WHAT YOU HAVE TO DO => Gather up every line from the entries below that uses the word "auch".

DATA EXTRACTS =>
= = = = = = =

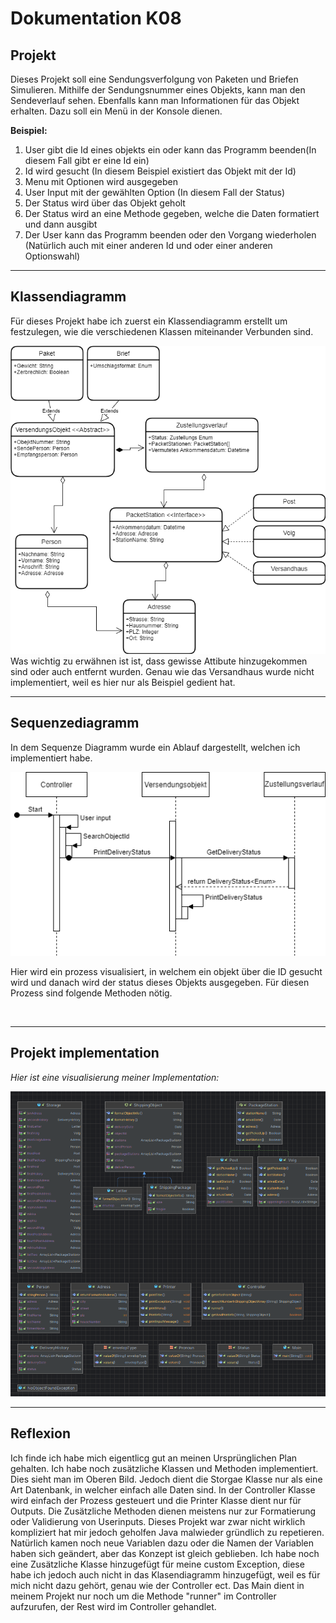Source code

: # Dokumentation K08

## Projekt
Dieses Projekt soll eine Sendungsverfolgung von Paketen und Briefen Simulieren. 
Mithilfe der Sendungsnummer eines Objekts, kann man den Sendeverlauf sehen. Ebenfalls kann man Informationen für das Objekt erhalten.
Dazu soll ein Menü in der Konsole dienen.

**Beispiel:**
1. User gibt die Id eines objekts ein oder kann das Programm beenden(In diesem Fall gibt er eine Id ein)
2. Id wird gesucht (In diesem Beispiel existiert das Objekt mit der Id)
3. Menu mit Optionen wird ausgegeben
4. User Input mit der gewählten Option (In diesem Fall der Status)
5. Der Status wird über das Objekt geholt
6. Der Status wird an eine Methode gegeben, welche die Daten formatiert und dann ausgibt
7. Der User kann das Programm beenden oder den Vorgang wiederholen (Natürlich auch mit einer anderen Id und oder einer anderen Optionswahl)

<hr>

## Klassendiagramm
Für dieses Projekt habe ich zuerst ein Klassendiagramm erstellt um festzulegen, wie die verschiedenen Klassen miteinander Verbunden sind.

<img src="./Images/klassendiagramm.png" alt="Klassendiagramm">
Was wichtig zu erwähnen ist ist, dass gewisse Attibute hinzugekommen sind oder auch entfernt wurden. Genau wie das Versandhaus wurde nicht implementiert, weil es hier nur als Beispiel gedient hat.

<br>
<hr>

## Sequenzediagramm
In dem Sequenze Diagramm wurde ein Ablauf dargestellt, welchen ich implementiert habe.

<img src="./Images/SequenzeDiagramm.png" alt="Sequenzediagramm">

Hier wird ein prozess visualisiert, in welchem ein objekt über die ID gesucht wird und danach wird der status dieses Objekts ausgegeben. Für diesen Prozess sind folgende Methoden nötig.

<br>
<hr>

## Projekt implementation

*Hier ist eine visualisierung meiner Implementation:*

<img src="./Images/aufbau.png" alt="aufbau">


<br>
<hr>

## Reflexion
Ich finde ich habe mich eigentlicg gut an meinen Ursprünglichen Plan gehalten. Ich habe noch zusätzliche Klassen und Methoden implementiert. Dies sieht man im Oberen Bild. Jedoch dient die Storgae Klasse nur als eine Art Datenbank, in welcher einfach alle Daten sind. In der Controller Klasse wird einfach der Prozess gesteuert und die Printer Klasse dient nur für Outputs. Die Zusätzliche Methoden dienen meistens nur zur Formatierung oder Validierung von Userinputs. Dieses Projekt war zwar nicht wirklich kompliziert hat mir jedoch geholfen Java malwieder gründlich zu repetieren. Natürlich kamen noch neue Variablen dazu oder die Namen der Variablen haben sich geändert, aber das Konzept ist gleich geblieben. Ich habe noch eine Zusätzliche Klasse hinzugefügt für meine custom Exception, diese habe ich jedoch auch nicht in das Klasendiagramm hinzugefügt, weil es für mich nicht dazu gehört, genau wie der Controller ect. Das Main dient in meinem Projekt nur noch um die Methode "runner" im Controller aufzurufen, der Rest wird im Controller gehandlet. 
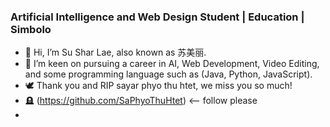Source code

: ### Artificial Intelligence and Web Design Student | Education | Simbolo

- 👋 Hi, I’m Su Shar Lae, also known as 苏美丽.
- 👀 I’m keen on pursuing a career in AI, Web Development, Video Editing, and some programming language such as (Java, Python, JavaScript).
- 🕊️ Thank you and RIP sayar phyo thu htet, we miss you so much!
- 🪦 (https://github.com/SaPhyoThuHtet) <-- follow please
- 


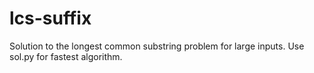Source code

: # lcs-suffix

Solution to the longest common substring problem for large inputs. Use sol.py for fastest algorithm.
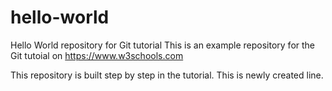 # hello-world
Hello World repository for Git tutorial
This is an example repository for the Git tutoial on https://www.w3schools.com

This repository is built step by step in the tutorial.
This is newly created line.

= = = = = = =

TASK RESULT =>
7. Der User kann das Programm beenden oder den Vorgang wiederholen (Natürlich auch mit einer anderen Id und oder einer anderen Optionswahl)
Was wichtig zu erwähnen ist ist, dass gewisse Attibute hinzugekommen sind oder auch entfernt wurden. Genau wie das Versandhaus wurde nicht implementiert, weil es hier nur als Beispiel gedient hat.
Ich finde ich habe mich eigentlicg gut an meinen Ursprünglichen Plan gehalten. Ich habe noch zusätzliche Klassen und Methoden implementiert. Dies sieht man im Oberen Bild. Jedoch dient die Storgae Klasse nur als eine Art Datenbank, in welcher einfach alle Daten sind. In der Controller Klasse wird einfach der Prozess gesteuert und die Printer Klasse dient nur für Outputs. Die Zusätzliche Methoden dienen meistens nur zur Formatierung oder Validierung von Userinputs. Dieses Projekt war zwar nicht wirklich kompliziert hat mir jedoch geholfen Java malwieder gründlich zu repetieren. Natürlich kamen noch neue Variablen dazu oder die Namen der Variablen haben sich geändert, aber das Konzept ist gleich geblieben. Ich habe noch eine Zusätzliche Klasse hinzugefügt für meine custom Exception, diese habe ich jedoch auch nicht in das Klasendiagramm hinzugefügt, weil es für mich nicht dazu gehört, genau wie der Controller ect. Das Main dient in meinem Projekt nur noch um die Methode "runner" im Controller aufzurufen, der Rest wird im Controller gehandlet. 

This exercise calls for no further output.